New Rules for Highly Paid Workers
A little-noticed provision in the law subjects new insured plans to the same non-discrimination rules as self-insured plans (section 105(h) of the Internal Revenue Code). Under the section, health benefits that discriminate in favor of highly compensated employees with respect to eligibility to participate or benefits received are not excluded from income.
Highly compensated individuals are generally defined to include the five highest-paid officers, more-than-10% shareholders and the top 25% of all employees who participate in the plan.
Under section 105(h), plans that discriminate in favor of highly compensated individuals must include in those individuals’ income the value of the “excess reimbursements” received.
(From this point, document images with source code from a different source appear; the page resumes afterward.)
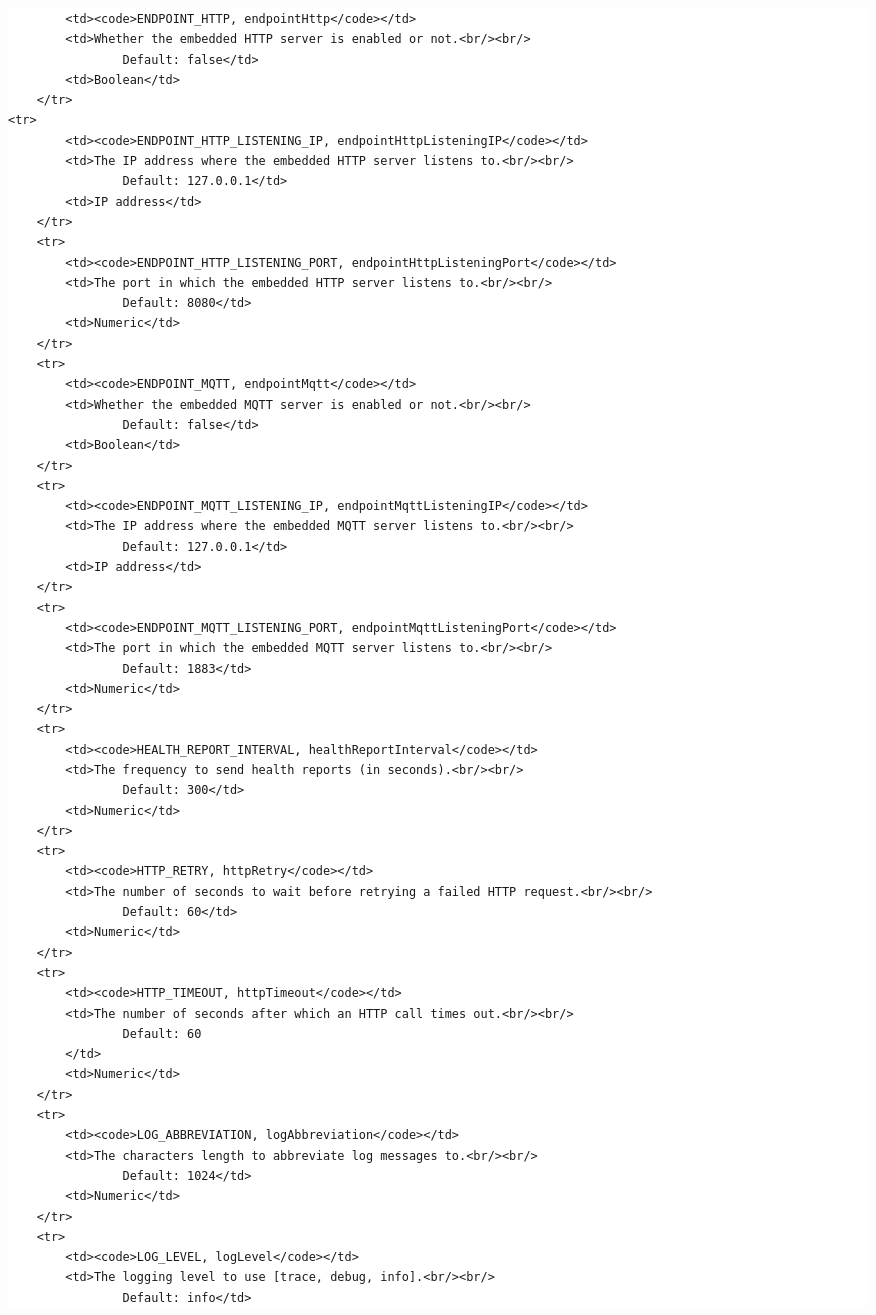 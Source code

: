 			<td><code>ENDPOINT_HTTP, endpointHttp</code></td>
			<td>Whether the embedded HTTP server is enabled or not.<br/><br/>
					Default: false</td>
			<td>Boolean</td>
		</tr>
    <tr>
			<td><code>ENDPOINT_HTTP_LISTENING_IP, endpointHttpListeningIP</code></td>
			<td>The IP address where the embedded HTTP server listens to.<br/><br/>
					Default: 127.0.0.1</td>
			<td>IP address</td>
		</tr>
		<tr>
			<td><code>ENDPOINT_HTTP_LISTENING_PORT, endpointHttpListeningPort</code></td>
			<td>The port in which the embedded HTTP server listens to.<br/><br/>
					Default: 8080</td>
			<td>Numeric</td>
		</tr>
		<tr>
			<td><code>ENDPOINT_MQTT, endpointMqtt</code></td>
			<td>Whether the embedded MQTT server is enabled or not.<br/><br/>
					Default: false</td>
			<td>Boolean</td>
		</tr>
		<tr>
			<td><code>ENDPOINT_MQTT_LISTENING_IP, endpointMqttListeningIP</code></td>
			<td>The IP address where the embedded MQTT server listens to.<br/><br/>
					Default: 127.0.0.1</td>
			<td>IP address</td>
		</tr>
		<tr>
			<td><code>ENDPOINT_MQTT_LISTENING_PORT, endpointMqttListeningPort</code></td>
			<td>The port in which the embedded MQTT server listens to.<br/><br/>
					Default: 1883</td>
			<td>Numeric</td>
		</tr>
		<tr>
			<td><code>HEALTH_REPORT_INTERVAL, healthReportInterval</code></td>
			<td>The frequency to send health reports (in seconds).<br/><br/>
					Default: 300</td>
			<td>Numeric</td>
		</tr>
		<tr>
			<td><code>HTTP_RETRY, httpRetry</code></td>
			<td>The number of seconds to wait before retrying a failed HTTP request.<br/><br/>
					Default: 60</td>
			<td>Numeric</td>
		</tr>
		<tr>
			<td><code>HTTP_TIMEOUT, httpTimeout</code></td>
			<td>The number of seconds after which an HTTP call times out.<br/><br/>
					Default: 60
			</td>
			<td>Numeric</td>
		</tr>
		<tr>
			<td><code>LOG_ABBREVIATION, logAbbreviation</code></td>
			<td>The characters length to abbreviate log messages to.<br/><br/>
					Default: 1024</td>
			<td>Numeric</td>
		</tr>
		<tr>
			<td><code>LOG_LEVEL, logLevel</code></td>
			<td>The logging level to use [trace, debug, info].<br/><br/>
					Default: info</td>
These excess reimbursements are determined under the regulations and may vary depending on the type of discrimination involved. In some cases, however, the value of the amounts included in income is the value of the actual benefits received, not merely the coverage, and this can be very high in the case of a highly compensated person who has significant medical costs.
It remains to be seen if these types of penalties would apply to insured plans or if only the value of the insurance coverage would be taxed; the legislation requires that rules “similar” to those that apply under 105(h) as currently written would apply to insured plans.
Going forward, employers that want to purchase new insurance to provide special benefits for their officers during employment (or want to enroll new individuals in such plans) and employers that have made contractual agreements with employees to provide insured benefits for agreed-upon periods after retirement will have to re-evaluate, and perhaps amend, such arrangements.
Self-funded plans that provide such discriminatory arrangements have tried to design them to avoid adverse tax consequences (e.g., by treating and reporting the cost of such benefit coverage as a taxable benefit), but employers with insured plans have not had to adopt such measures. Since the insured plans were not subject to non-discrimination rules, the benefits were always tax-free.
Enacted in 1978, section 105(h) was originally seen as applying primarily to small businesses that might be tempted to provide special benefits to their owners, but it has applied to self-insured plans with large benefit programs, including retiree medical. However, the regulations are old and do not reflect modern medical plans. Self-insured plans have struggled to apply section 105(h) to plans that allow a choice of benefits and to plans that base benefits on location, length of service and other factors.
Due in part to a strong reaction to Congress’s attempt to impose objective non-discrimination rules in 1986 for all health plans (so-called “section 89,” which was repealed), the IRS has not attempted to update these standards. The IRS apparently has not tried to enforce or apply these standards in a dogmatic manner to large self-funded, non-insured plans that provide benefits to the rank and file. However, by expanding the scope of employers subject to section 105(h), this legislation may provide an impetus to the IRS to create more objective rules and to enforce them more vigorously.